=== Brief ===
Type out the data exactly as given. Skip any image.

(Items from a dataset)
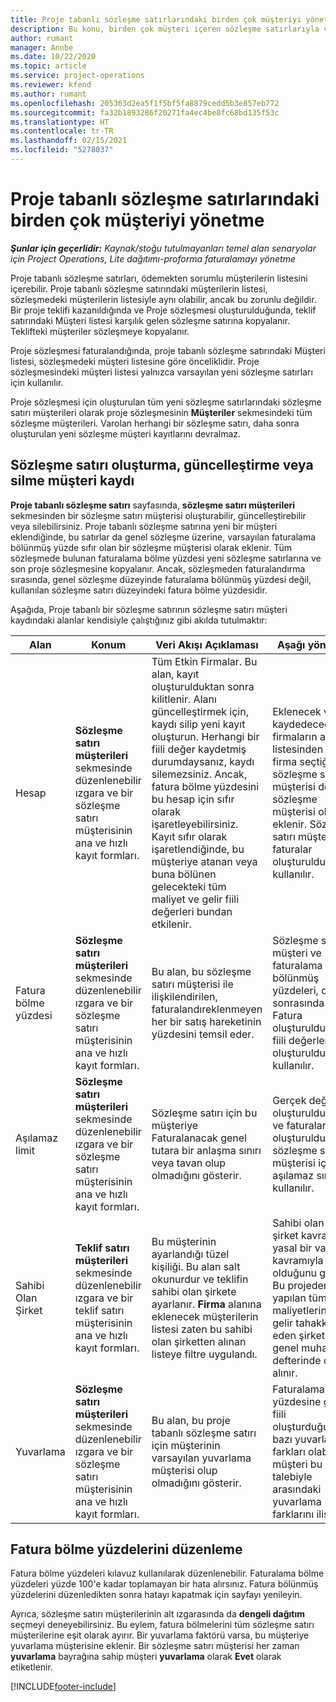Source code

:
 ```yaml
---
title: Proje tabanlı sözleşme satırlarındaki birden çok müşteriyi yönetme
description: Bu konu, birden çok müşteri içeren sözleşme satırlarıyla ve sözleşmelerle çalışma hakkında bilgi sağlar.
author: rumant
manager: Annbe
ms.date: 10/22/2020
ms.topic: article
ms.service: project-operations
ms.reviewer: kfend
ms.author: rumant
ms.openlocfilehash: 205363d2ea5f1f5bf5fa8879cedd5b3e857eb772
ms.sourcegitcommit: fa32b1893286f20271fa4ec4be8fc68bd135f53c
ms.translationtype: HT
ms.contentlocale: tr-TR
ms.lasthandoff: 02/15/2021
ms.locfileid: "5278037"
---
```

# <a name="manage-multiple-customers-on-project-based-contract-lines"></a>Proje tabanlı sözleşme satırlarındaki birden çok müşteriyi yönetme

_**Şunlar için geçerlidir:** Kaynak/stoğu tutulmayanları temel alan senaryolar için Project Operations, Lite dağıtımı-proforma faturalamayı yönetme_

Proje tabanlı sözleşme satırları, ödemekten sorumlu müşterilerin listesini içerebilir. Proje tabanlı sözleşme satırındaki müşterilerin listesi, sözleşmedeki müşterilerin listesiyle aynı olabilir, ancak bu zorunlu değildir. Bir proje teklifi kazanıldığında ve Proje sözleşmesi oluşturulduğunda, teklif satırındaki Müşteri listesi karşılık gelen sözleşme satırına kopyalanır. Teklifteki müşteriler sözleşmeye kopyalanır.

Proje sözleşmesi faturalandığında, proje tabanlı sözleşme satırındaki Müşteri listesi, sözleşmedeki müşteri listesine göre önceliklidir. Proje sözleşmesindeki müşteri listesi yalnızca varsayılan yeni sözleşme satırları için kullanılır.

Proje sözleşmesi için oluşturulan tüm yeni sözleşme satırlarındaki sözleşme satırı müşterileri olarak proje sözleşmesinin **Müşteriler** sekmesindeki tüm sözleşme müşterileri. Varolan herhangi bir sözleşme satırı, daha sonra oluşturulan yeni sözleşme müşteri kayıtlarını devralmaz.

## <a name="create-update-or-delete-a-contract-line-customer-record"></a>Sözleşme satırı oluşturma, güncelleştirme veya silme müşteri kaydı

**Proje tabanlı sözleşme satırı** sayfasında, **sözleşme satırı müşterileri** sekmesinden bir sözleşme satırı müşterisi oluşturabilir, güncelleştirebilir veya silebilirsiniz. Proje tabanlı sözleşme satırına yeni bir müşteri eklendiğinde, bu satırlar da genel sözleşme üzerine, varsayılan faturalama bölünmüş yüzde sıfır olan bir sözleşme müşterisi olarak eklenir. Tüm sözleşmede bulunan faturalama bölme yüzdesi yeni sözleşme satırlarına ve son proje sözleşmesine kopyalanır. Ancak, sözleşmeden faturalandırma sırasında, genel sözleşme düzeyinde faturalama bölünmüş yüzdesi değil, kullanılan sözleşme satırı düzeyindeki fatura bölme yüzdesidir. 

Aşağıda, Proje tabanlı bir sözleşme satırının sözleşme satırı müşteri kaydındaki alanlar kendisiyle çalıştığınız gibi akılda tutulmaktır:

| Alan | Konum | Veri Akışı Açıklaması | Aşağı yönlü etki |
| --- | --- | --- | --- |
| Hesap | **Sözleşme satırı müşterileri** sekmesinde düzenlenebilir ızgara ve bir sözleşme satırı müşterisinin ana ve hızlı kayıt formları. | Tüm Etkin Firmalar. Bu alan, kayıt oluşturulduktan sonra kilitlenir. Alanı güncelleştirmek için, kaydı silip yeni kayıt oluşturun. Herhangi bir fiili değer kaydetmiş durumdaysanız, kaydı silemezsiniz. Ancak, fatura bölme yüzdesini bu hesap için sıfır olarak işaretleyebilirsiniz. Kayıt sıfır olarak işaretlendiğinde, bu müşteriye atanan veya buna bölünen gelecekteki tüm maliyet ve gelir fiili değerleri bundan etkilenir. | Eklenecek ve kaydedeceğiniz firmaların ana listesinden bir firma seçtiğinizde, sözleşme satırı müşterisi de bir sözleşme müşterisi olarak eklenir. Sözleşme satırı müşterileri, faturalar oluşturulduğunda kullanılır. |
| Fatura bölme yüzdesi | **Sözleşme satırı müşterileri** sekmesinde düzenlenebilir ızgara ve bir sözleşme satırı müşterisinin ana ve hızlı kayıt formları. | Bu alan, bu sözleşme satırı müşterisi ile ilişkilendirilen, faturalandıreklenmeyen her bir satış hareketinin yüzdesini temsil eder. | Sözleşme satırı müşteri ve faturalama bölünmüş yüzdeleri, onay sonrasında ve Fatura oluşturulduğunda fiili değerler oluşturulduğunda kullanılır. |
| Aşılamaz limit | **Sözleşme satırı müşterileri** sekmesinde düzenlenebilir ızgara ve bir sözleşme satırı müşterisinin ana ve hızlı kayıt formları. | Sözleşme satırı için bu müşteriye Faturalanacak genel tutara bir anlaşma sınırı veya tavan olup olmadığını gösterir. | Gerçek değerler oluşturulduğunda ve faturalar oluşturulduğunda, sözleşme satırı müşterisi için aşılamaz sınırı kullanılır. |
| Sahibi Olan Şirket | **Teklif satırı müşterileri** sekmesinde düzenlenebilir ızgara ve bir teklif satırı müşterisinin ana ve hızlı kayıt formları. | Bu müşterinin ayarlandığı tüzel kişiliği. Bu alan salt okunurdur ve teklifin sahibi olan şirkete ayarlanır. **Firma** alanına eklenecek müşterilerin listesi zaten bu sahibi olan şirketten alınan listeye filtre uygulandı. | Sahibi olan bir şirket kavramı, yasal bir varlığın kavramıyla aynı olduğunu gösterir. Bu projeden yapılan tüm maliyetlerin ve gelir tahakkuk eden şirketin genel muhasebe defterinde dikkate alınır. |
| Yuvarlama | **Sözleşme satırı müşterileri** sekmesinde düzenlenebilir ızgara ve bir sözleşme satırı müşterisinin ana ve hızlı kayıt formları. | Bu alan, bu proje tabanlı sözleşme satırı için müşterinin varsayılan yuvarlama müşterisi olup olmadığını gösterir. | Faturalama bölme yüzdesine göre bir fiili oluşturduğunuzda, bazı yuvarlama farkları olabilir. Bu müşteri bu servis talebiyle arasındaki yuvarlama farklarını ilişkilidir. |

## <a name="edit-billing-split-percentages"></a>Fatura bölme yüzdelerini düzenleme

Fatura bölme yüzdeleri kılavuz kullanılarak düzenlenebilir. Faturalama bölme yüzdeleri yüzde 100'e kadar toplamayan bir hata alırsınız. Fatura bölünmüş yüzdelerini düzenledikten sonra hatayı kapatmak için sayfayı yenileyin.

Ayrıca, sözleşme satırı müşterilerinin alt ızgarasında da **dengeli dağıtım** seçmeyi deneyebilirsiniz. Bu eylem, fatura bölmelerini tüm sözleşme satırı müşterilerine eşit olarak ayırır. Bir yuvarlama faktörü varsa, bu müşteriye yuvarlama müşterisine eklenir. Bir sözleşme satırı müşterisi her zaman **yuvarlama** bayrağına sahip müşteri **yuvarlama** olarak **Evet** olarak etiketlenir.


[!INCLUDE[footer-include](../includes/footer-banner.md)]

=== Answer to this exercise ===
Source code

:
 ```yaml
---
title: Proje tabanlı sözleşme satırlarındaki birden çok müşteriyi yönetme
description: Bu konu, birden çok müşteri içeren sözleşme satırlarıyla ve sözleşmelerle çalışma hakkında bilgi sağlar.
author: rumant
manager: Annbe
ms.date: 10/22/2020
ms.topic: article
ms.service: project-operations
ms.reviewer: kfend
ms.author: rumant
ms.openlocfilehash: 205363d2ea5f1f5bf5fa8879cedd5b3e857eb772
ms.sourcegitcommit: fa32b1893286f20271fa4ec4be8fc68bd135f53c
ms.translationtype: HT
ms.contentlocale: tr-TR
ms.lasthandoff: 02/15/2021
ms.locfileid: "5278037"
---
```

# <a name="manage-multiple-customers-on-project-based-contract-lines"></a>Proje tabanlı sözleşme satırlarındaki birden çok müşteriyi yönetme

_**Şunlar için geçerlidir:** Kaynak/stoğu tutulmayanları temel alan senaryolar için Project Operations, Lite dağıtımı-proforma faturalamayı yönetme_

Proje tabanlı sözleşme satırları, ödemekten sorumlu müşterilerin listesini içerebilir. Proje tabanlı sözleşme satırındaki müşterilerin listesi, sözleşmedeki müşterilerin listesiyle aynı olabilir, ancak bu zorunlu değildir. Bir proje teklifi kazanıldığında ve Proje sözleşmesi oluşturulduğunda, teklif satırındaki Müşteri listesi karşılık gelen sözleşme satırına kopyalanır. Teklifteki müşteriler sözleşmeye kopyalanır.

Proje sözleşmesi faturalandığında, proje tabanlı sözleşme satırındaki Müşteri listesi, sözleşmedeki müşteri listesine göre önceliklidir. Proje sözleşmesindeki müşteri listesi yalnızca varsayılan yeni sözleşme satırları için kullanılır.

Proje sözleşmesi için oluşturulan tüm yeni sözleşme satırlarındaki sözleşme satırı müşterileri olarak proje sözleşmesinin **Müşteriler** sekmesindeki tüm sözleşme müşterileri. Varolan herhangi bir sözleşme satırı, daha sonra oluşturulan yeni sözleşme müşteri kayıtlarını devralmaz.

## <a name="create-update-or-delete-a-contract-line-customer-record"></a>Sözleşme satırı oluşturma, güncelleştirme veya silme müşteri kaydı

**Proje tabanlı sözleşme satırı** sayfasında, **sözleşme satırı müşterileri** sekmesinden bir sözleşme satırı müşterisi oluşturabilir, güncelleştirebilir veya silebilirsiniz. Proje tabanlı sözleşme satırına yeni bir müşteri eklendiğinde, bu satırlar da genel sözleşme üzerine, varsayılan faturalama bölünmüş yüzde sıfır olan bir sözleşme müşterisi olarak eklenir. Tüm sözleşmede bulunan faturalama bölme yüzdesi yeni sözleşme satırlarına ve son proje sözleşmesine kopyalanır. Ancak, sözleşmeden faturalandırma sırasında, genel sözleşme düzeyinde faturalama bölünmüş yüzdesi değil, kullanılan sözleşme satırı düzeyindeki fatura bölme yüzdesidir. 

Aşağıda, Proje tabanlı bir sözleşme satırının sözleşme satırı müşteri kaydındaki alanlar kendisiyle çalıştığınız gibi akılda tutulmaktır:

| Alan | Konum | Veri Akışı Açıklaması | Aşağı yönlü etki |
| --- | --- | --- | --- |
| Hesap | **Sözleşme satırı müşterileri** sekmesinde düzenlenebilir ızgara ve bir sözleşme satırı müşterisinin ana ve hızlı kayıt formları. | Tüm Etkin Firmalar. Bu alan, kayıt oluşturulduktan sonra kilitlenir. Alanı güncelleştirmek için, kaydı silip yeni kayıt oluşturun. Herhangi bir fiili değer kaydetmiş durumdaysanız, kaydı silemezsiniz. Ancak, fatura bölme yüzdesini bu hesap için sıfır olarak işaretleyebilirsiniz. Kayıt sıfır olarak işaretlendiğinde, bu müşteriye atanan veya buna bölünen gelecekteki tüm maliyet ve gelir fiili değerleri bundan etkilenir. | Eklenecek ve kaydedeceğiniz firmaların ana listesinden bir firma seçtiğinizde, sözleşme satırı müşterisi de bir sözleşme müşterisi olarak eklenir. Sözleşme satırı müşterileri, faturalar oluşturulduğunda kullanılır. |
| Fatura bölme yüzdesi | **Sözleşme satırı müşterileri** sekmesinde düzenlenebilir ızgara ve bir sözleşme satırı müşterisinin ana ve hızlı kayıt formları. | Bu alan, bu sözleşme satırı müşterisi ile ilişkilendirilen, faturalandıreklenmeyen her bir satış hareketinin yüzdesini temsil eder. | Sözleşme satırı müşteri ve faturalama bölünmüş yüzdeleri, onay sonrasında ve Fatura oluşturulduğunda fiili değerler oluşturulduğunda kullanılır. |
| Aşılamaz limit | **Sözleşme satırı müşterileri** sekmesinde düzenlenebilir ızgara ve bir sözleşme satırı müşterisinin ana ve hızlı kayıt formları. | Sözleşme satırı için bu müşteriye Faturalanacak genel tutara bir anlaşma sınırı veya tavan olup olmadığını gösterir. | Gerçek değerler oluşturulduğunda ve faturalar oluşturulduğunda, sözleşme satırı müşterisi için aşılamaz sınırı kullanılır. |
| Sahibi Olan Şirket | **Teklif satırı müşterileri** sekmesinde düzenlenebilir ızgara ve bir teklif satırı müşterisinin ana ve hızlı kayıt formları. | Bu müşterinin ayarlandığı tüzel kişiliği. Bu alan salt okunurdur ve teklifin sahibi olan şirkete ayarlanır. **Firma** alanına eklenecek müşterilerin listesi zaten bu sahibi olan şirketten alınan listeye filtre uygulandı. | Sahibi olan bir şirket kavramı, yasal bir varlığın kavramıyla aynı olduğunu gösterir. Bu projeden yapılan tüm maliyetlerin ve gelir tahakkuk eden şirketin genel muhasebe defterinde dikkate alınır. |
| Yuvarlama | **Sözleşme satırı müşterileri** sekmesinde düzenlenebilir ızgara ve bir sözleşme satırı müşterisinin ana ve hızlı kayıt formları. | Bu alan, bu proje tabanlı sözleşme satırı için müşterinin varsayılan yuvarlama müşterisi olup olmadığını gösterir. | Faturalama bölme yüzdesine göre bir fiili oluşturduğunuzda, bazı yuvarlama farkları olabilir. Bu müşteri bu servis talebiyle arasındaki yuvarlama farklarını ilişkilidir. |

## <a name="edit-billing-split-percentages"></a>Fatura bölme yüzdelerini düzenleme

Fatura bölme yüzdeleri kılavuz kullanılarak düzenlenebilir. Faturalama bölme yüzdeleri yüzde 100'e kadar toplamayan bir hata alırsınız. Fatura bölünmüş yüzdelerini düzenledikten sonra hatayı kapatmak için sayfayı yenileyin.

Ayrıca, sözleşme satırı müşterilerinin alt ızgarasında da **dengeli dağıtım** seçmeyi deneyebilirsiniz. Bu eylem, fatura bölmelerini tüm sözleşme satırı müşterilerine eşit olarak ayırır. Bir yuvarlama faktörü varsa, bu müşteriye yuvarlama müşterisine eklenir. Bir sözleşme satırı müşterisi her zaman **yuvarlama** bayrağına sahip müşteri **yuvarlama** olarak **Evet** olarak etiketlenir.


[!INCLUDE[footer-include](../includes/footer-banner.md)]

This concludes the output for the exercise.